地道に生きてきた妻に敬意を抱いていたのに、いつしか「つまらない女」だと思うようになっていた。そんな自分の変化に宏一さんは驚いたという。
「いちいち意見は合わないけど、だからといって妻を責めるわけにもいかなくて。それぞれの価値観ですからね。ただ、妻は狭量なので僕を責めてくる。だんだん疲弊していき、帰宅して夕飯をとり、息子が寝てから、ときどき近所の居酒屋に出かけるようになったんです。それまで地元の人とのつきあいも息子関係以外にはなかなかなかったんだけど、居酒屋に行くようになって知人も増えました。新たな世界がまたできてホッとした」
よく顔を合わせる同世代の美奈子さんという女性と世間話をするようになった。既婚だが夫は出張が多く、子どもがいないため「ここで飲むのが唯一の趣味」と笑っていたが、彼女がいないとき店主に聞くと「バリバリのキャリアウーマンらしい」とのことだった。
「だんだんお互いの仕事のことにも触れるようになっていき、彼女が美容関係の会社を経営していると知りました。僕の会社よりずっと大きかったけど、経営論みたいなことも話せる相手ができて、だんだん彼女に興味がわいてきましたね」
めったに酔わない彼女が、1度、泥酔したことがある。彼は自ら送っていくと名乗りを上げた。彼女のマンションの部屋に入り、寝かしつけてから鍵をかけて、その鍵を新聞受けに入れて店に戻った。
「あらぬ噂をたてられるのは嫌だったから、ちゃんと店に戻りました。その一件で、店主や常連さんたちも信用してくれるようになった気がします」
次に彼女に店で会ったとき、「先日はありがとう。ごめんなさい」と言われ、「宏一さんが紳士でよかったね」と周りからも冗談が飛んだ。だが男と女はどうなるかわからない。周りが「単なる飲み仲間」と関係を決めたところで、ふたりの心の内はそうではなかった。
「あるとき彼女が『明日、早いから』と浅い時間で引き上げ、僕もそろそろと店を出ると、なんと彼女が物陰に隠れて待っていたんです。『どうしてもふたりで話したくて』って。それだけで気持ちが通じ合った。黙って彼女のマンションへ行きました」
妻にばれた
彼女とは体でも会話ができたと、彼はすごいことを言った。お互いの心がぶつかりあい、言葉にならない熱いものが行き交っていた。ふたりはそれから時間を絞り出しあうようにして逢瀬を重ねた。

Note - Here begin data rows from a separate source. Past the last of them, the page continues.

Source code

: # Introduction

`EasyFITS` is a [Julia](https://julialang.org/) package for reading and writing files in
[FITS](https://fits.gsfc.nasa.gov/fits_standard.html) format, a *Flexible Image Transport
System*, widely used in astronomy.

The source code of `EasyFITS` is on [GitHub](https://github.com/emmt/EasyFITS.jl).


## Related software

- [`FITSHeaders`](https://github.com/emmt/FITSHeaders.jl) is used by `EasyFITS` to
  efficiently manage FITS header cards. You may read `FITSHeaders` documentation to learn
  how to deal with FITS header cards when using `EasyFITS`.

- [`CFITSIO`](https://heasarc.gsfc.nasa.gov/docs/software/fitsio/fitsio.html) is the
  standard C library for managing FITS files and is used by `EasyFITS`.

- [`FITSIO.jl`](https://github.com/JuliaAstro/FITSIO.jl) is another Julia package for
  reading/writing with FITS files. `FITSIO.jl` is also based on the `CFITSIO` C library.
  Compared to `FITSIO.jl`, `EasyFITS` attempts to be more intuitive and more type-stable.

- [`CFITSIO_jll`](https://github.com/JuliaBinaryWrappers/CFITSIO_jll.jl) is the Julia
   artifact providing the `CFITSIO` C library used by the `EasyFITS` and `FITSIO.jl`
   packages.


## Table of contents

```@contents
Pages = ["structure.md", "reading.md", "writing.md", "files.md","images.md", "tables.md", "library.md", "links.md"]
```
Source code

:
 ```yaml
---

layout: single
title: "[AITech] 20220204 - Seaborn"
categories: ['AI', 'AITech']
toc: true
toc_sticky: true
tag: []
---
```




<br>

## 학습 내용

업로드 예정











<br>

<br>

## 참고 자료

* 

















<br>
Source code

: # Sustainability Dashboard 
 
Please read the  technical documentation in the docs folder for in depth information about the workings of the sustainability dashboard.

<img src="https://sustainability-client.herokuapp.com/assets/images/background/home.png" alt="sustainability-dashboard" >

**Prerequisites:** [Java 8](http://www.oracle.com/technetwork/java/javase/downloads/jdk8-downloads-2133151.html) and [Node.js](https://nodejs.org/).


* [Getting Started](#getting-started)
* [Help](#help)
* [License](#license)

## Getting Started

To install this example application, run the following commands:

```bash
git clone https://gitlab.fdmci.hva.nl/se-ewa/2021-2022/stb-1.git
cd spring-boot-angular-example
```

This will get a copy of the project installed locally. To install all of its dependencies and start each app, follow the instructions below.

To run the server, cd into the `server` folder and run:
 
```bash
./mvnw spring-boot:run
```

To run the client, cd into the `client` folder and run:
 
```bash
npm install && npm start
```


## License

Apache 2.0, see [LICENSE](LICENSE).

「ただ、近所だし共通の知人もいるしと、かなりリスキーなつきあいですよね。でもそのスリルがさらに僕らを燃え上がらせた。彼女は『あなたとだと、どんどんよくなる』と言ってくれるから、男として自信がわきおこってくるんです」
リスクはじゅうぶんわかっていたのにやめられない。それが不倫の魔力なのだろうか。案の定、妻にばれた。愛美さんは淡々と「どうするつもりなの」と言った。「こんな人が父親だって言えるの」と責められ、「人間にはいろんなことがあるっていつか息子もわかってくれるさ」と言ってしまった。その言葉が愛美さんの怒りの火に油を注いだ。
「離婚しましょう、2度と息子には会わせないと言われて焦りました。ひたすら謝って謝って、離婚だけは回避しました。妻は傷ついたんだと思うけど、自分が傷ついたとは言わなかった。ただ『世間体が悪い』『息子に恥ずかしい人間にならないで』ということだけ。恋をするのが恥ずかしいことなのか、こんな親ではいけないのかは息子が決めることですからね。妻は僕が僕の両親みたいになるのを恐れたんでしょう。僕は僕で、不倫した母の血を受け継いでいるのかとおかしかったですね。母は本気の恋だったという話だったけど、僕だって美奈子には本気でした」
美奈子さんにことの顛末を打ち明けた。彼女は「ほとぼりが冷めるまで待つ? それとも別れるしかないのかしら。友だちに戻ろうか」とさまざまな案を出してきた。別れたくないのよと言われ、自分も同じ気持ちだと宏一さんは伝えた。